Right now, grab a pen, open up a word processor and get ready to write down your personal coding goal. Do it!

Use the following thought to get you started with formulating your personal coding goals:

Fast forward your life to where you will be after you complete the coding bootcamp.

Describe in as much detail how your ideal situation would look like and how you will use your new coding skills.

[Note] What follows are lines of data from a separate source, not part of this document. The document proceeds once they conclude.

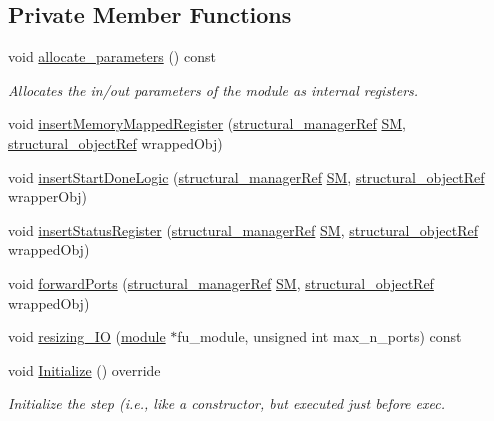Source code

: \subsection*{Private Member Functions}
\begin{DoxyCompactItemize}
\item 
void \hyperlink{classTopEntityMemoryMapped_a2fb8c5cf2248bf65c531ab60929d4b97}{allocate\+\_\+parameters} () const
\begin{DoxyCompactList}\small\item\em Allocates the in/out parameters of the module as internal registers. \end{DoxyCompactList}\item 
void \hyperlink{classTopEntityMemoryMapped_a3cce4e3db9f111fcb1a767dcb3ee1275}{insert\+Memory\+Mapped\+Register} (\hyperlink{structural__manager_8hpp_ab3136f0e785d8535f8d252a7b53db5b5}{structural\+\_\+manager\+Ref} \hyperlink{classtop__entity_acc7310a6d8736a54e75462e211d2fc32}{SM}, \hyperlink{structural__objects_8hpp_a8ea5f8cc50ab8f4c31e2751074ff60b2}{structural\+\_\+object\+Ref} wrapped\+Obj)
\item 
void \hyperlink{classTopEntityMemoryMapped_a4643e06f6203f9b1161ce578356eb6e5}{insert\+Start\+Done\+Logic} (\hyperlink{structural__manager_8hpp_ab3136f0e785d8535f8d252a7b53db5b5}{structural\+\_\+manager\+Ref} \hyperlink{classtop__entity_acc7310a6d8736a54e75462e211d2fc32}{SM}, \hyperlink{structural__objects_8hpp_a8ea5f8cc50ab8f4c31e2751074ff60b2}{structural\+\_\+object\+Ref} wrapper\+Obj)
\item 
void \hyperlink{classTopEntityMemoryMapped_a78518a7d319f9fdc467a8fc74416268f}{insert\+Status\+Register} (\hyperlink{structural__manager_8hpp_ab3136f0e785d8535f8d252a7b53db5b5}{structural\+\_\+manager\+Ref} \hyperlink{classtop__entity_acc7310a6d8736a54e75462e211d2fc32}{SM}, \hyperlink{structural__objects_8hpp_a8ea5f8cc50ab8f4c31e2751074ff60b2}{structural\+\_\+object\+Ref} wrapped\+Obj)
\item 
void \hyperlink{classTopEntityMemoryMapped_acc4023b68af0f08214713a9ec209086d}{forward\+Ports} (\hyperlink{structural__manager_8hpp_ab3136f0e785d8535f8d252a7b53db5b5}{structural\+\_\+manager\+Ref} \hyperlink{classtop__entity_acc7310a6d8736a54e75462e211d2fc32}{SM}, \hyperlink{structural__objects_8hpp_a8ea5f8cc50ab8f4c31e2751074ff60b2}{structural\+\_\+object\+Ref} wrapped\+Obj)
\item 
void \hyperlink{classTopEntityMemoryMapped_a91b1fe9c30ef902d4857cc34d4270775}{resizing\+\_\+\+IO} (\hyperlink{classmodule}{module} $\ast$fu\+\_\+module, unsigned int max\+\_\+n\+\_\+ports) const
\item 
void \hyperlink{classTopEntityMemoryMapped_af010b7c4ce218de33c97dcc351aee6fd}{Initialize} () override
\begin{DoxyCompactList}\small\item\em Initialize the step (i.\+e., like a constructor, but executed just before exec. \end{DoxyCompactList}\end{DoxyCompactItemize}
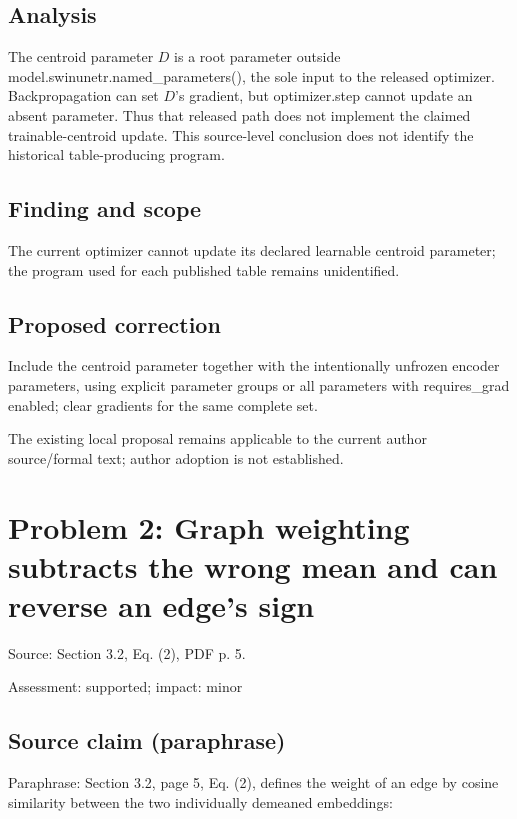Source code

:\documentclass[11pt]{article}
\begin{document}
\subsection*{Analysis}

The centroid parameter \(D\) is a root parameter outside model.swinunetr.named\_parameters(), the sole input to the released optimizer. Backpropagation can set \(D\)'s gradient, but optimizer.step cannot update an absent parameter. Thus that released path does not implement the claimed trainable-centroid update. This source-level conclusion does not identify the historical table-producing program.

\subsection*{Finding and scope}

The current optimizer cannot update its declared learnable centroid parameter; the program used for each published table remains unidentified.

\subsection*{Proposed correction}

Include the centroid parameter together with the intentionally unfrozen encoder parameters, using explicit parameter groups or all parameters with requires\_grad enabled; clear gradients for the same complete set.

The existing local proposal remains applicable to the current author source/formal text; author adoption is not established.

\section*{Problem 2: Graph weighting subtracts the wrong mean and can reverse an edge’s sign}

Source: Section 3.2, Eq. (2), PDF p. 5.

Assessment: supported; impact: minor

\subsection*{Source claim (paraphrase)}

Paraphrase: Section 3.2, page 5, Eq. (2), defines the weight of an edge by cosine similarity between the two individually demeaned embeddings:
\end{document}
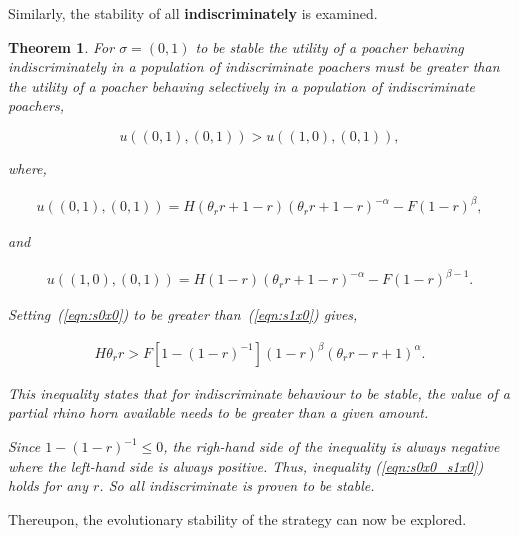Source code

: \documentclass[10pt]{article}
\newtheorem{theorem}{Theorem}
\begin{document}
Similarly, the stability of all \textbf{indiscriminately} is examined.

\begin{theorem}
	For \(\sigma=(0, 1)\) to be stable the utility of a poacher behaving 
	indiscriminately in a population of indiscriminate poachers must be greater
	than the utility of a poacher behaving selectively in a population of 
	indiscriminate poachers,

	\begin{equation}
	u((0, 1),(0, 1)) > u((1, 0),(0, 1)),
	\end{equation}

	where,

	\begin{eqnarray}
	\label{eqn:s0x0}
 	u((0, 1), (0, 1)) = H(\theta_r r + 1 - r)(\theta_r r + 1 - r)^{-\alpha}  - F(1 - r)^{\beta},
	\end{eqnarray}

	and 

	\begin{eqnarray}
	\label{eqn:s1x0}
	u((1, 0),(0, 1)) = H(1 - r)(\theta_r r + 1 - r)^{-\alpha} - F(1 - r)^{\beta-1}.
	\end{eqnarray}

	Setting~(\ref{eqn:s0x0}) to be greater than~(\ref{eqn:s1x0}) gives,

	\begin{eqnarray}
	\label{eqn:s0x0_s1x0}
	H \theta_r r  > F [1 - (1 - r)^{-1}](1 - r)^{\beta}(\theta_r r - r + 1)^{\alpha}.
	\end{eqnarray}

	This inequality states that for indiscriminate behaviour to be stable, the value of
	a partial rhino horn available needs to be greater than a given amount. 

	Since \(1-(1-r)^{-1} \leq 0\), the righ-hand side of the inequality is always
	negative where the left-hand side is always positive. Thus, inequality 
	(\ref{eqn:s0x0_s1x0}) holds for any \(r\). So all indiscriminate
	is proven to be stable.
\end{theorem}

Thereupon, the evolutionary stability of the strategy can now be explored. 
\end{document}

Focus on the specifics, they matter the most. To give you some examples, look at a few goals from students with different priorities.

Job Seeker Goal

“After completing the coding bootcamp program, I will have the skills I need to compete and gain a job as a junior web developer, in the city I live, which is Boston. I will work for a start-up, that uses cutting-edge technology and has a strong team culture. I will spend most of my day sitting at my computer writing software, and spend as little time in meetings as possible. My starting salary will be around $70k-$80k, a comfortable living, where I won’t have to worry about paying my bills”

Entrepreneurial Goal

“After completing the coding bootcamp program, I will have the skills I need to launch my own startup idea, which is an Uber clone for a different market. I will move out to Sacramento California, where I will launch my product, and since I know how to code I’ll be able to react to user feedback without being dependent on a technical co-founder. After getting initial traction, my product will be solid enough for me to raise a small seed-round and start hiring employees.”

Remote Work Goal

“After completing the coding bootcamp program, I will have the skills I need to work remotely for a large enterprise. Working for a large company will give me the stability and assurance that I’ll get paid on time and I’ll likely stay there for the next 5-8 years when I’ll retire. A retirement plan, and not working more than 40 hours a week is important to me.”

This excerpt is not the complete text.